● EXERCISE BRIEF:
Please copy out all lines of the entries that contain the word "requirements".

● RAW DATA:
++++++++++

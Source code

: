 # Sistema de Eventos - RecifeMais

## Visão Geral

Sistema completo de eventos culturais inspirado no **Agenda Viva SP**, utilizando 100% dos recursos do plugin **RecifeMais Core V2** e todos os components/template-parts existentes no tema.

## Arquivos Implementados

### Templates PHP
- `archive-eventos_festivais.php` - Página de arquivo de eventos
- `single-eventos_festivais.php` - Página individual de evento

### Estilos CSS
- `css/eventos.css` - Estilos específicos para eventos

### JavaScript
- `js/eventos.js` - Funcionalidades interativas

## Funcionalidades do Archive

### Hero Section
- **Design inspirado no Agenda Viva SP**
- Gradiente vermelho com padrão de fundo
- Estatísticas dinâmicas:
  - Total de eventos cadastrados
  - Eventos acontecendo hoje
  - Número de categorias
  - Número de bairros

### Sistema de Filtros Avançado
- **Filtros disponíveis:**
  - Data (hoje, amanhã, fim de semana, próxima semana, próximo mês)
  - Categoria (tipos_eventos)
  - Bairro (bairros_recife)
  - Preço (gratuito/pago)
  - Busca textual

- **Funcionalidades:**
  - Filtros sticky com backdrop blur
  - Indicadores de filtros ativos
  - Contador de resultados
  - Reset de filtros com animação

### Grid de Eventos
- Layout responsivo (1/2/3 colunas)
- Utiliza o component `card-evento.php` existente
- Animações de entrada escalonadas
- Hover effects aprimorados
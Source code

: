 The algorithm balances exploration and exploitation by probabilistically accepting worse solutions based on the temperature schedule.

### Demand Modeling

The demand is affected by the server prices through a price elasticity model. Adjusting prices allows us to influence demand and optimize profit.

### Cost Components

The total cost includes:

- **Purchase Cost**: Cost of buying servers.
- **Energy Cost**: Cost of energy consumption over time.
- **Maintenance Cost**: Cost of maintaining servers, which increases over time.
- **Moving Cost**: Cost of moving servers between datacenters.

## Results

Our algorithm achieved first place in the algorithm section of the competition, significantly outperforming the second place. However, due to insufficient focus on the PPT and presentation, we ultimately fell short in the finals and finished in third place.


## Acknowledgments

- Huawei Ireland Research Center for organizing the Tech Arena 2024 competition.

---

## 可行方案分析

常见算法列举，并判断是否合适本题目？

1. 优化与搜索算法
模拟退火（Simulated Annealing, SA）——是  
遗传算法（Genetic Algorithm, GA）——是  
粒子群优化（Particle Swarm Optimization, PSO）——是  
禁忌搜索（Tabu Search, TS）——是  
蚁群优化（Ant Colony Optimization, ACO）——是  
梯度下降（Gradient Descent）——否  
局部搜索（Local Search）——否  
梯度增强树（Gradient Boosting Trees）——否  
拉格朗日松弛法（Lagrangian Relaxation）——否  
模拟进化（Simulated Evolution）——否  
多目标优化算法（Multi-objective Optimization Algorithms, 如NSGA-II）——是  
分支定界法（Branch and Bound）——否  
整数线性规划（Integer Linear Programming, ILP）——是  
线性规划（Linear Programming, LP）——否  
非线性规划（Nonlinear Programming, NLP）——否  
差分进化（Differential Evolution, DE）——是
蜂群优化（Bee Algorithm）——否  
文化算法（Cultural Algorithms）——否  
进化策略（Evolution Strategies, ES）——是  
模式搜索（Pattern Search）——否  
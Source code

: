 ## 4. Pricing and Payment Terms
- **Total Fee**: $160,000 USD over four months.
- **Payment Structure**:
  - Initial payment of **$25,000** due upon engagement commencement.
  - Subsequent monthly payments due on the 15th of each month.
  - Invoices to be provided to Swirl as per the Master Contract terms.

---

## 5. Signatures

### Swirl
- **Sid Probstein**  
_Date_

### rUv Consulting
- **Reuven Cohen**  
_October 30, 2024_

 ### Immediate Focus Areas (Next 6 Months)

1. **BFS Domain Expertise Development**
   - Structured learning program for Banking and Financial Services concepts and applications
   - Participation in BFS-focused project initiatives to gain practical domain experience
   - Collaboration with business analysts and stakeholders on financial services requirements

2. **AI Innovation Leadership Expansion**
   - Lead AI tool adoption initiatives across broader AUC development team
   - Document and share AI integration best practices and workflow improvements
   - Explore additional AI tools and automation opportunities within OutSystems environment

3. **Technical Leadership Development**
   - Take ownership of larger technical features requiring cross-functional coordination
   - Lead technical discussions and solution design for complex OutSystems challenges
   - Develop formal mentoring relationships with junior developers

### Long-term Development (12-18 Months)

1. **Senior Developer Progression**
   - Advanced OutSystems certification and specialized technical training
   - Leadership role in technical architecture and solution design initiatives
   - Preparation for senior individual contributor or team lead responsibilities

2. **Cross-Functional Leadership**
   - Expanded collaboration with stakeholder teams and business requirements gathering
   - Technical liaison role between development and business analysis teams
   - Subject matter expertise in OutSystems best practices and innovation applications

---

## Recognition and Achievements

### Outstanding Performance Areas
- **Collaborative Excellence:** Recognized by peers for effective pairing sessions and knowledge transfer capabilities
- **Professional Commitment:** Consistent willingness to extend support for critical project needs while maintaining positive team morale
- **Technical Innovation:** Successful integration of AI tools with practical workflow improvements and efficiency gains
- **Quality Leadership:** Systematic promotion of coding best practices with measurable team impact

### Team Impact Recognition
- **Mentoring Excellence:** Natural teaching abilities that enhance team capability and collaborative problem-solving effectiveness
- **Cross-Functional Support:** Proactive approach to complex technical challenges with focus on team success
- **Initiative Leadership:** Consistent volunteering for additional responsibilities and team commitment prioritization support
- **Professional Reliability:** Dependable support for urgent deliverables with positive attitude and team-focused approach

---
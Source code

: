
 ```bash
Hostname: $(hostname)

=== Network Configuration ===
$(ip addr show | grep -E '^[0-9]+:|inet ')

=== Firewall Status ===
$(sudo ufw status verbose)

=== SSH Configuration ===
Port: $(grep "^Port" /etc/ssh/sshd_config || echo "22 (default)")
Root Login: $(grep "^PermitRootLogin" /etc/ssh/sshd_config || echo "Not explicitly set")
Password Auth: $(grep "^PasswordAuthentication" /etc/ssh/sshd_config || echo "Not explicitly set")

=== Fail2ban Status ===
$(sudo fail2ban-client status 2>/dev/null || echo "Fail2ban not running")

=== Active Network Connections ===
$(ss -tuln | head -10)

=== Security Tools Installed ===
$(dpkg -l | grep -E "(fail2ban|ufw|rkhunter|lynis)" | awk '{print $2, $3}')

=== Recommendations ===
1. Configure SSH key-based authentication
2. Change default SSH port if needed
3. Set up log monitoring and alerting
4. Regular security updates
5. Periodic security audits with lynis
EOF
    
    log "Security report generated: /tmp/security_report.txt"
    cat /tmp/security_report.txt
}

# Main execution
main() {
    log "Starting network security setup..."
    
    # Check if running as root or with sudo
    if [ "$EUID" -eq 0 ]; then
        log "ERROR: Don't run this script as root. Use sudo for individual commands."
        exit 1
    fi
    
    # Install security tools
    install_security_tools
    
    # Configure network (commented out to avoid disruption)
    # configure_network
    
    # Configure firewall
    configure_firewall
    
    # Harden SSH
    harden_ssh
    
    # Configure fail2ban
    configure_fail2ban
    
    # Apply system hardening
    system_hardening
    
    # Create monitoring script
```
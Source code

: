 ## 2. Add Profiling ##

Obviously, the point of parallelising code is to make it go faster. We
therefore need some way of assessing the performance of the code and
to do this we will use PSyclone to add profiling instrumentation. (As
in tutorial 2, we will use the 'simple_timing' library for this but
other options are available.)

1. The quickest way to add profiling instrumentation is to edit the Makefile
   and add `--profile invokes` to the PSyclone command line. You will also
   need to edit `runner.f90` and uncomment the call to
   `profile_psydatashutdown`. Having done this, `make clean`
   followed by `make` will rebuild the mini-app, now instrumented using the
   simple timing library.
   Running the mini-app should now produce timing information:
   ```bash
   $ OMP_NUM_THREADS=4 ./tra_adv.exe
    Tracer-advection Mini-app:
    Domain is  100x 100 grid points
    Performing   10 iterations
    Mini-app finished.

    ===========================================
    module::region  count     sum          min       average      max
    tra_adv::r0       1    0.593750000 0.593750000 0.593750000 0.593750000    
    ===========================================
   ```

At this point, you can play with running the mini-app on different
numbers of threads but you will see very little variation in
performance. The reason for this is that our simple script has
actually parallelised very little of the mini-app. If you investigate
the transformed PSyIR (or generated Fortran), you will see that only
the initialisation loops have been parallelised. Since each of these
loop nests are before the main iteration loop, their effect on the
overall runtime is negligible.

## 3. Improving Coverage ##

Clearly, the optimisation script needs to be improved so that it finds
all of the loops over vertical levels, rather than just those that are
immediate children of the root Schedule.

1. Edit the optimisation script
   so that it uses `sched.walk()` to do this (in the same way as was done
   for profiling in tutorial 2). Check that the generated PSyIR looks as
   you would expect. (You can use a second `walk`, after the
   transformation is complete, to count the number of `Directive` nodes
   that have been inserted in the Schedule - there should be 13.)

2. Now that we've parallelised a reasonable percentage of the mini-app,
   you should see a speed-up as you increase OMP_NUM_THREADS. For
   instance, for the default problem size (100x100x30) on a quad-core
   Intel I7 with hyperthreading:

++++++++++

● SOLUTION BELOW:
   - Collaboration with business analysts and stakeholders on financial services requirements
   - Expanded collaboration with stakeholder teams and business requirements gathering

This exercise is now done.